Lots of people ! Over here in the UK, DVB-T
(which we generally call Freeview) varies but
isn't a particularly high bit rate. Some of the
commercial channels can be less than 1GByte/hr or
about 2Mbits/s, while the BBC channels can be
more than 3 times that. That's all for SD though
- I'll need a DVB-T2 tuner to get HD.
>My recordings are ATSC from a HDHR, so average
>15mbps or so. And Myth won't just keep
>buffering till it runs out of RAM. It has a
>fixed size ringbuffer and it can and does
That is useful to know.
How is the size of that buffer determined ? Can
it be controlled by the admin ? Other than taking
memory away from other areas, is there any
penalty for using a larger buffer ?
I'm thinking that allocating a significantly
larger buffer would help enormously with these
problems - as someone else mentioned, RAM is
cheap these days. I've a brand new HP Microserver
dedicated to Myth that effectively cost only £140
after cashback, and for another £70 I can stuff
it with 8G or ECC RAM (it's got 2G at the moment)
- so memory isn't a constraint and I'd not have
any concern about allocating a buffer into tens
of seconds (or even minutes) long.
>I had issues when recording to a RAID6 (ZFS
>RAIDZ2) over an NFS/SMB link to a VM on the same
>server. Granted, there are a lot of layers
>there, but normal file copies are very fast. I
>solved it by putting recordings on a small LVM
>exported from the dom0 on a pair of RAID1 drives
>then using scripts to copy them to the network
Hmm, messy ! I'd rather sort out better buffering.
>I saw some posts here talking about the speed of
>the SATA interface. Please keep in mind that for
>our uses, that is completely irrelevant. It's
>the seek time that's killing you here, the
>random I/O, NOT the interface speed.

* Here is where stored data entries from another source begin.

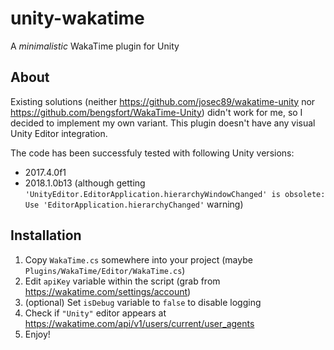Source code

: # unity-wakatime
A *minimalistic* WakaTime plugin for Unity

## About

Existing solutions (neither https://github.com/josec89/wakatime-unity nor https://github.com/bengsfort/WakaTime-Unity) didn't work for me, so I decided to implement my own variant. This plugin doesn't have any visual Unity Editor integration.

The code has been successfuly tested with following Unity versions:

* 2017.4.0f1
* 2018.1.0b13 (although getting `'UnityEditor.EditorApplication.hierarchyWindowChanged' is obsolete: Use 'EditorApplication.hierarchyChanged'` warning)

## Installation

1. Copy `WakaTime.cs` somewhere into your project (maybe `Plugins/WakaTime/Editor/WakaTime.cs`)
2. Edit `apiKey` variable within the script (grab from https://wakatime.com/settings/account)
3. (optional) Set `isDebug` variable to `false` to disable logging
4. Check if `"Unity"` editor appears at https://wakatime.com/api/v1/users/current/user_agents
5. Enjoy!
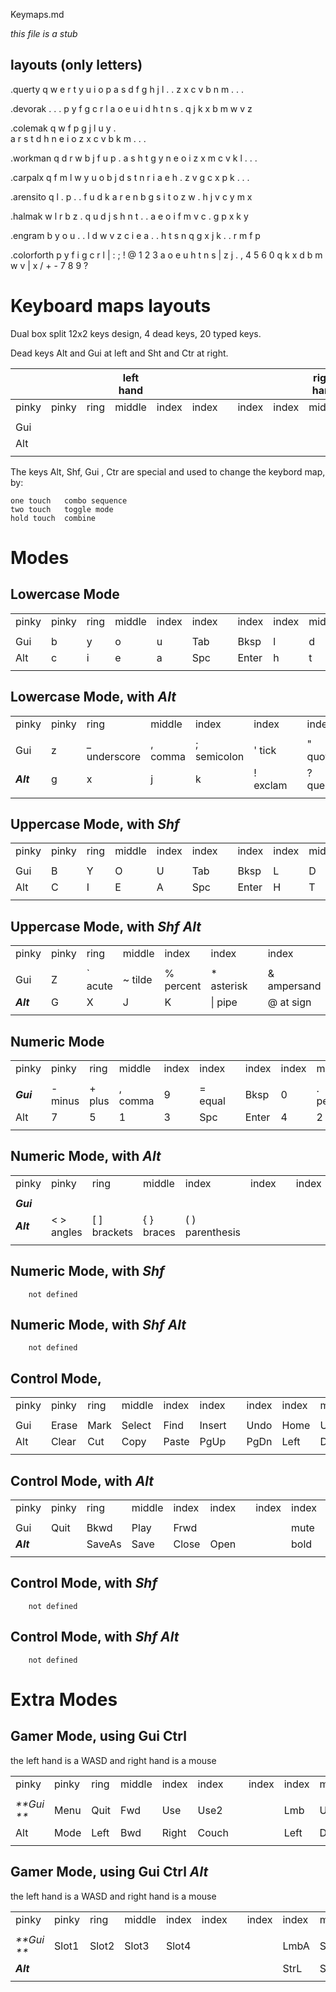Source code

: Keymaps.md

_this file is a stub_ 

## layouts (only letters)

.querty
q   w   e   r   t   y   u   i   o   p
a   s   d   f   g   h   j   l   .   .
z   x   c   v   b   n   m   .   .   .

.devorak
.   .   .   p   y   f   g   c   r   l
a   o   e   u   i   d   h   t   n   s
.   q   j   k   x   b   m   w   v   z

.colemak
q   w   f   p   g   j   l   u   y   .  
a   r   s   t   d   h   n   e   i   o
z   x   c   v   b   k   m   .   .   .

.workman
q   d   r   w   b   j   f   u   p   .
a   s   h   t   g   y   n   e   o   i
z   x   m   c   v   k   l   .   .   .

.carpalx
q   f   m   l   w   y   u   o   b   j
d   s   t   n   r   i   a   e   h   .
z   v   g   c   x   p   k   .   .   .

.arensito
q   l   .   p   .   .   f   u   d   k
a   r   e   n   b   g   s   i   t   o
z   w   .   h   j   v   c   y   m   x

.halmak
w   l   r   b   z   .   q   u   d   j
s   h   n   t   .   .   a   e   o   i
f   m   v   c   .   g   p   x   k   y

.engram
b   y   o   u   .   .   l   d   w   v   z
c   i   e   a   .   .   h   t   s   n   q
g   x   j   k   .   .   r   m   f   p

.colorforth
p   y   f   i   g   c   r   l   |   :   ;   !   @   1   2   3
a   o   e   u   h   t   n   s   |   z   j   .   ,   4   5   6   0
q   k   x   d   b   m   w   v   |   x   /   +   -   7   8   9   ?

# Keyboard maps layouts

Dual box split 12x2 keys design, 4 dead keys, 20 typed keys. 

Dead keys Alt and Gui at left and Sht and Ctr at right.

|  |  |  | left hand |  |  |   |  |  | right hand |  |  |  |
| ------ | ------ | ------ | ------ | ------ | ------ | --- | ------ | ------ | ------ | ------ | ------ | ------ |
| pinky | pinky | ring | middle | index | index |   | index | index | middle | ring | pinky | pinky |
|  |  |  |  |  |  |  |  |  |  |  |  |  |
| Gui  |  |  |  |  |  |  |  |  |  |  |  | Ctr |
| Alt |  |  |  |  |  |  |  |  |  |  |  | Shf |
|  |  |  |  |  |  |   |  |  |  |  |  |  |

The keys Alt, Shf, Gui , Ctr are special and used to change the keybord map, by:

    one touch   combo sequence
    two touch   toggle mode
    hold touch  combine 
# Modes
## Lowercase Mode 

|  |  |  |  |  |  |   |  |  |  |  |  |  |
| ------ | ------ | ------ | ------ | ------ | ------ | --- | ------ | ------ | ------ | ------ | ------ | ------ |
| pinky | pinky | ring | middle | index | index |   | index | index | middle | ring | pinky | pinky |
  |  |  |  |  |  |  |  |  |  |  |  |  |
| Gui  | b | y | o | u | Tab |   | Bksp | l | d | w | v | Ctr |
| Alt | c | i | e | a | Spc |  | Enter| h | t | s | n | Shf |
|  |  |  |  |  |  |   |  |  |  |  |  |  |

## Lowercase Mode, with _**Alt**_ 

|  |  |  |  |  |  |   |  |  |  |  |  |  |
| ------ | ------ | ------ | ------ | ------ | ------ | --- | ------ | ------ | ------ | ------ | ------ | ------ |
| pinky | pinky | ring | middle | index | index |   | index | index | middle | ring | pinky | pinky |
|  |  |  |  |  |  |  |  |  |  |  |  |
| Gui  | z | _ underscore |  , comma | ; semicolon | ' tick |   | " quotation |  : colon | . period | / slash | q | Ctr |
| _**Alt**_ | g | x | j | k | ! exclam|  | ? question | r | m | f | p | Shf |
|  |  |  |  |  |  |   |  |  |  |  |  |  |


## Uppercase Mode, with _**Shf**_ 

|  |  |  |  |  |  |   |  |  |  |  |  |  |
| ------ | ------ | ------ | ------ | ------ | ------ | --- | ------ | ------ | ------ | ------ | ------ | ------ |
| pinky | pinky | ring | middle | index | index |   | index | index | middle | ring | pinky | pinky |
|  |  |  |  |  |  |  |  |  |  |  |  |
| Gui  | B | Y | O | U | Tab |   | Bksp | L | D | W | V | Ctr |
| Alt | C | I | E | A | Spc |  | Enter| H | T | S | N | _**Shf**_ |
|  |  |  |  |  |  |   |  |  |  |  |  |  |

## Uppercase Mode, with _**Shf Alt**_ 

|  |  |  |  |  |  |   |  |  |  |  |  |  |
| ------ | ------ | ------ | ------ | ------ | ------ | --- | ------ | ------ | ------ | ------ | ------ | ------ |
| pinky | pinky | ring | middle | index | index |   | index | index | middle | ring | pinky | pinky |
|  |  |  |  |  |  |  |  |  |  |  |  |
| Gui  | Z | ` acute| ~ tilde | % percent | * asterisk |   | & ampersand | $ | ^ carat | ´ grave | Q | Ctr |
| _**Alt**_ | G | X | J | K | \| pipe |  | @ at sign | R | M | F | P | _**Shf**_ |
|  |  |  |  |  |  |   |  |  |  |  |  |  |

## Numeric Mode 

|  |  |  |  |  |  |   |  |  |  |  |  |  |
| ------ | ------ | ------ | ------ | ------ | ------ | --- | ------ | ------ | ------ | ------ | ------ | ------ |
| pinky | pinky | ring | middle | index | index |   | index | index | middle | ring | pinky | pinky |
|  |  |  |  |  |  |  |  |  |  |  |  |
| _**Gui**_ | - minus | + plus | , comma | 9 | = equal |   | Bksp | 0 | . period | / divide | * multiply| Ctr |
| Alt | 7 | 5 | 1 | 3 | Spc |  | Enter| 4 | 2 | 6 | 8 | Shf |
|  |  |  |  |  |  |   |  |  |  |  |  |  |

## Numeric Mode, with _**Alt**_ 

|  |  |  |  |  |  |   |  |  |  |  |  |  |
| ------ | ------ | ------ | ------ | ------ | ------ | --- | ------ | ------ | ------ | ------ | ------ | ------ |
| pinky | pinky | ring | middle | index | index |   | index | index | middle | ring | pinky | pinky |
|  |  |  |  |  |  |  |  |  |  |  |  |
| _**Gui**_ |  |  |  |  |  |   |  |  |  |  |  | Ctr |
| _**Alt**_ | < > angles | [  ] brackets | { } braces | ( ) parenthesis|  |  |  |  |  |  |  | Shf |
|  |  |  |  |  |  |   |  |  |  |  |  |  |

## Numeric Mode, with _**Shf**_

        not defined

## Numeric Mode, with _**Shf Alt**_

        not defined

## Control Mode,

|  |  |  |  |  |  |   |  |  |  |  |  |  |
| ------ | ------ | ------ | ------ | ------ | ------ | --- | ------ | ------ | ------ | ------ | ------ | ------ |
| pinky | pinky | ring | middle | index | index |   | index | index | middle | ring | pinky | pinky |
|  |  |  |  |  |  |  |  |  |  |  |  |
| Gui  | Erase | Mark | Select | Find | Insert | | Undo| Home | Up | End | Help | _**Ctr**_ |
| Alt| Clear | Cut | Copy | Paste | PgUp | | PgDn | Left | Down | Right | | Shf |
|  |  |  |  |  |  |   |  |  |  |  |  |  |

## Control Mode, with _**Alt**_

|  |  |  |  |  |  |   |  |  |  |  |  |  |
| ------ | ------ | ------ | ------ | ------ | ------ | --- | ------ | ------ | ------ | ------ | ------ | ------ |
| pinky | pinky | ring | middle | index | index |   | index | index | middle | ring | pinky | pinky |
|  |  |  |  |  |  |  |  |  |  |  |  |
| Gui  | Quit |  Bkwd| Play | Frwd | |   | | mute | less | more | | _**Ctr**_ |
| _**Alt**_ |  | SaveAs | Save | Close |  Open | |  | bold | italics | under |  | Shf |
|  |  |  |  |  |  |   |  |  |  |  |  |  |

## Control Mode, with _**Shf**_

        not defined

## Control Mode, with _**Shf Alt**_

        not defined

# Extra Modes

## Gamer Mode, using Gui  Ctrl
the left hand is a WASD and right hand is a mouse

|  |  |  |  |  |  |   |  |  |  |  |  |  |
| ------ | ------ | ------ | ------ | ------ | ------ | --- | ------ | ------ | ------ | ------ | ------ | ------ |
| pinky | pinky | ring | middle | index | index |   | index | index | middle | ring | pinky | pinky |
|  |  |  |  |  |  |  |  |  |  |  |  |
| _**Gui **_ | Menu | Quit | Fwd | Use | Use2 | | | Lmb | Up | Rmb | | _**Ctrl**_ |
| Alt | Mode | Left | Bwd | Right | Couch | | | Left | Down | Right | | Shitf |
  |  |  |  |  |  |   |  |  |  |  |  |  |

## Gamer Mode, using Gui  Ctrl _**Alt**_ 

the left hand is a WASD and right hand is a mouse

|  |  |  |  |  |  |   |  |  |  |  |  |  |
| ------ | ------ | ------ | ------ | ------ | ------ | --- | ------ | ------ | ------ | ------ | ------ | ------ |
| pinky | pinky | ring | middle | index | index |   | index | index | middle | ring | pinky | pinky |
|  |  |  |  |  |  |  |  |  |  |  |  |
| _**Gui **_ | Slot1 | Slot2 | Slot3 | Slot4 | | | | LmbA | ScrUp | Rmb | | _**Ctrl**_ |
| _**Alt**_ |  |  |  |  |  | | | StrL | SrcDown | StrR | | Shitf |
  |  |  |  |  |  |   |  |  |  |  |  |  |
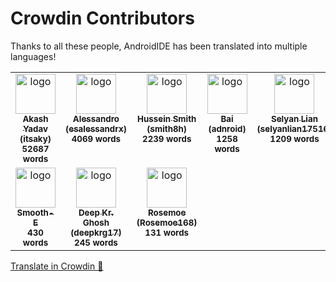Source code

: # Crowdin Contributors

Thanks to all these people, AndroidIDE has been translated into multiple languages!

<!-- CROWDIN-CONTRIBUTORS-START -->
<table>
  <tr>
    <td align="center" valign="top">
      <a href="https://crowdin.com/profile/itsaky"><img alt="logo" style="width: 64px" src="https://crowdin-static.downloads.crowdin.com/avatar/15548591/medium/3c5f3139891eb92915fcf4c1e7ca120e.jpeg" />
        <br />
        <sub><b>Akash Yadav (itsaky)</b></sub></a>
      <br />
      <sub><b>52687 words</b></sub>
    </td>
    <td align="center" valign="top">
      <a href="https://crowdin.com/profile/esalessandrx"><img alt="logo" style="width: 64px" src="https://crowdin-static.downloads.crowdin.com/avatar/15563911/medium/a2262fe354d51d9c991d06fcace20b7a.jpg" />
        <br />
        <sub><b>Alessandro (esalessandrx)</b></sub></a>
      <br />
      <sub><b>4069 words</b></sub>
    </td>
    <td align="center" valign="top">
      <a href="https://crowdin.com/profile/smith8h"><img alt="logo" style="width: 64px" src="https://crowdin-static.downloads.crowdin.com/avatar/15550455/medium/9c5a3d089c209487340abb35d74b5b7c.jpg" />
        <br />
        <sub><b>Hussein Smith (smith8h)</b></sub></a>
      <br />
      <sub><b>2239 words</b></sub>
    </td>
    <td align="center" valign="top">
      <a href="https://crowdin.com/profile/adnroid"><img alt="logo" style="width: 64px" src="https://crowdin-static.downloads.crowdin.com/avatar/15503338/medium/c21cc0623c3ff71d53cb1f1a6e5d7757.png" />
        <br />
        <sub><b>Bai (adnroid)</b></sub></a>
      <br />
      <sub><b>1258 words</b></sub>
    </td>
    <td align="center" valign="top">
      <a href="https://crowdin.com/profile/selyanlian17516"><img alt="logo" style="width: 64px" src="https://crowdin-static.downloads.crowdin.com/avatar/15547677/medium/f9e760635fee6bdc359732233aea790d.jpeg" />
        <br />
        <sub><b>Selyan Lian (selyanlian17516)</b></sub></a>
      <br />
      <sub><b>1209 words</b></sub>
    </td>
    <td align="center" valign="top">
      <a href="https://crowdin.com/profile/andihasan97"><img alt="logo" style="width: 64px" src="https://crowdin-static.downloads.crowdin.com/avatar/15550047/medium/ac9578131f9d0bd877837b2ac604795d.png" />
        <br />
        <sub><b>Andi Hasan A (andihasan97)</b></sub></a>
      <br />
      <sub><b>1169 words</b></sub>
    </td>
    <td align="center" valign="top">
      <a href="https://crowdin.com/profile/friostd"><img alt="logo" style="width: 64px" src="https://crowdin-static.downloads.crowdin.com/avatar/15549279/medium/2d1718f34c949d5df55e346a0d6e5cb0.jpeg" />
        <br />
        <sub><b>friostd</b></sub></a>
      <br />
      <sub><b>543 words</b></sub>
    </td>
    <td align="center" valign="top">
      <a href="https://crowdin.com/profile/TheDonMarv"><img alt="logo" style="width: 64px" src="https://crowdin-static.downloads.crowdin.com/avatar/15549947/medium/7e2d0178f0ff00eba107fac474caa6a2.png" />
        <br />
        <sub><b>Marvin Stelter (TheDonMarv)</b></sub></a>
      <br />
      <sub><b>542 words</b></sub>
    </td>
  </tr>
  <tr>
    <td align="center" valign="top">
      <a href="https://crowdin.com/profile/Smooth-E"><img alt="logo" style="width: 64px" src="https://crowdin-static.downloads.crowdin.com/avatar/15555625/medium/1fc098969551e0430a579242afe26c5f.png" />
        <br />
        <sub><b>Smooth-E</b></sub></a>
      <br />
      <sub><b>430 words</b></sub>
    </td>
    <td align="center" valign="top">
      <a href="https://crowdin.com/profile/deepkrg17"><img alt="logo" style="width: 64px" src="https://crowdin-static.downloads.crowdin.com/avatar/15548687/medium/728142e47177cd0a16f27404215a9a69.png" />
        <br />
        <sub><b>Deep Kr. Ghosh (deepkrg17)</b></sub></a>
      <br />
      <sub><b>245 words</b></sub>
    </td>
    <td align="center" valign="top">
      <a href="https://crowdin.com/profile/Rosemoe168"><img alt="logo" style="width: 64px" src="https://crowdin-static.downloads.crowdin.com/avatar/15594415/medium/0b5e9fd932dea6e26e4a19784a96af1d.jpeg" />
        <br />
        <sub><b>Rosemoe (Rosemoe168)</b></sub></a>
      <br />
      <sub><b>131 words</b></sub>
    </td>
  </tr>
</table><a href="https://crowdin.com/project/androidide" target="_blank">Translate in Crowdin 🚀</a>
<!-- CROWDIN-CONTRIBUTORS-END -->

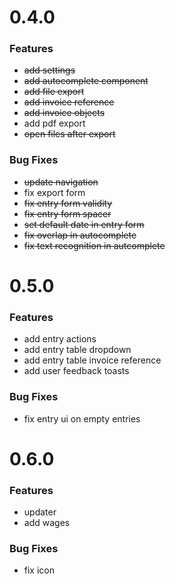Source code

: # 0.4.0

### Features

- ~~add settings~~
- ~~add autocomplete component~~
- ~~add file export~~
- ~~add invoice reference~~
- ~~add invoice objects~~
- add pdf export
- ~~open files after export~~

### Bug Fixes

- ~~update navigation~~
- fix export form
- ~~fix entry form validity~~
- ~~fix entry form spacer~~
- ~~set default date in entry form~~
- ~~fix overlap in autocomplete~~
- ~~fix text recognition in autcomplete~~

# 0.5.0

### Features

- add entry actions
- add entry table dropdown
- add entry table invoice reference
- add user feedback toasts

### Bug Fixes

- fix entry ui on empty entries

# 0.6.0

### Features

- updater
- add wages

### Bug Fixes

- fix icon
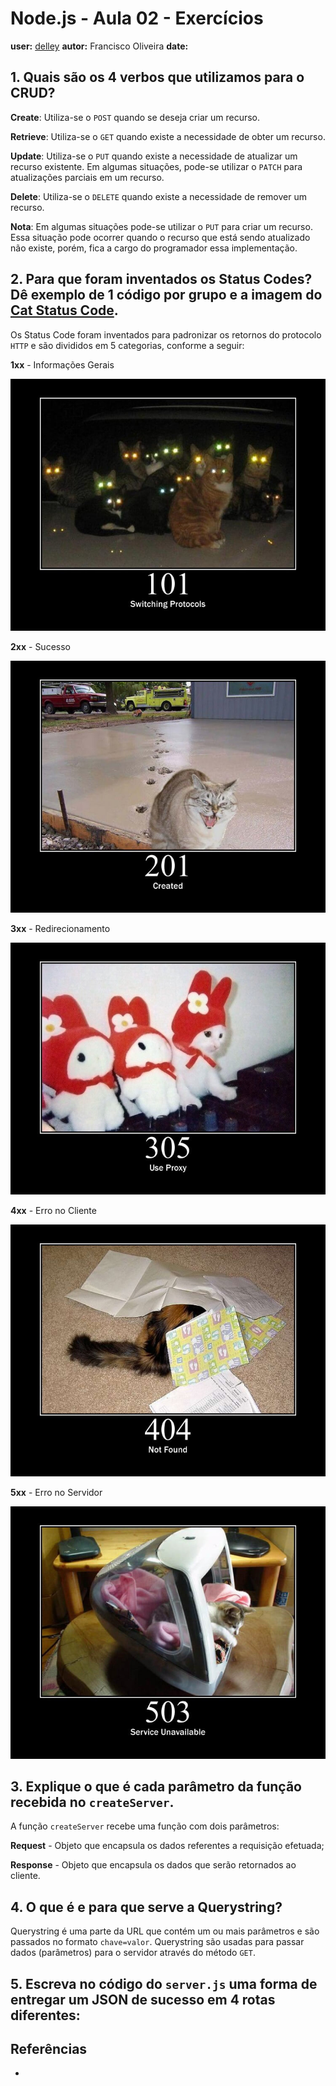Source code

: # Node.js - Aula 02 - Exercícios
**user:** [delley](https://github.com/delley)
**autor:** Francisco Oliveira
**date:**

## 1. Quais são os 4 verbos que utilizamos para o CRUD?

**Create**: Utiliza-se o `POST` quando se deseja criar um recurso.

**Retrieve**: Utiliza-se o `GET` quando existe a necessidade de obter um recurso.

**Update**: Utiliza-se o `PUT` quando existe a necessidade de atualizar um recurso existente. Em algumas situações, pode-se utilizar o `PATCH` para atualizações parciais em um recurso.

**Delete**: Utiliza-se o `DELETE` quando existe a necessidade de remover um recurso.

**Nota**: Em algumas situações pode-se utilizar o `PUT` para criar um recurso. Essa situação pode ocorrer quando o recurso que está sendo atualizado não existe, porém, fica a cargo do programador essa implementação.  

## 2. Para que foram inventados os Status Codes? Dê exemplo de 1 código por grupo e a imagem do [Cat Status Code](https://http.cat/).

Os Status Code foram inventados para padronizar os retornos do protocolo `HTTP` e são divididos em 5 categorias, conforme a seguir:

**1xx** - Informações Gerais

![](101.jpeg)

**2xx** - Sucesso

![](201.jpeg)

**3xx** - Redirecionamento

![](305.jpeg)

**4xx** - Erro no Cliente

![](404.jpeg)

**5xx** - Erro no Servidor

![](503.jpeg)


## 3. Explique o que é cada parâmetro da função recebida no `createServer`.

A função `createServer` recebe uma função com dois parâmetros:

**Request** - Objeto que encapsula os dados referentes a requisição efetuada;

**Response** - Objeto que encapsula os dados que serão retornados ao cliente.

## 4. O que é e para que serve a Querystring?

Querystring é uma parte da URL que contém um ou mais parâmetros e são passados no formato `chave=valor`.
Querystring são usadas para passar dados (parâmetros) para o servidor através do método `GET`.

## 5. Escreva no código do `server.js` uma forma de entregar um JSON de sucesso em 4 rotas diferentes:



## Referências

* []()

Look at
>disk benchmarks, even for SSDs, and you will see
>an interesting pattern. Streaming I/O will be
>high, while small random I/O will be REALLY slow
>in comparison, a small fraction. Once you get a
>few streams of random I/O going, disks can't
>keep up. Myth calling sync on the disks isn't
>helping as now the OS cache and such can't help
>hide the pattern, though there are reasons they
>do this. That is why people recommend putting
>recordings on their own drives. It limits all
>the seeks from other system activity from
>interfering with recordings. Using a pair of
>smaller drives in a storage group is another win
>as myth will balance recordings across the disks
>for you, like a RAID0, without the data
Not only is a SATA connection fast, it is also
point to point and dedicated to the single disk
it connects - unless you use a port expander in
which case it's shared between all devices on the
expander. Most usually though, there is a
controller channel per disk until you get into
quite sizable arrays.
However, it isn't all that long since bus
throughput was an issue - especially on (for
example) a SCSI bus with multiple high
performance drives. Yes, in the past I'm been
down the road of carefully arranging my server
drives equally across all the available busses -
but I think then the PCI-something slot was
probably the streaming throughput bottleneck.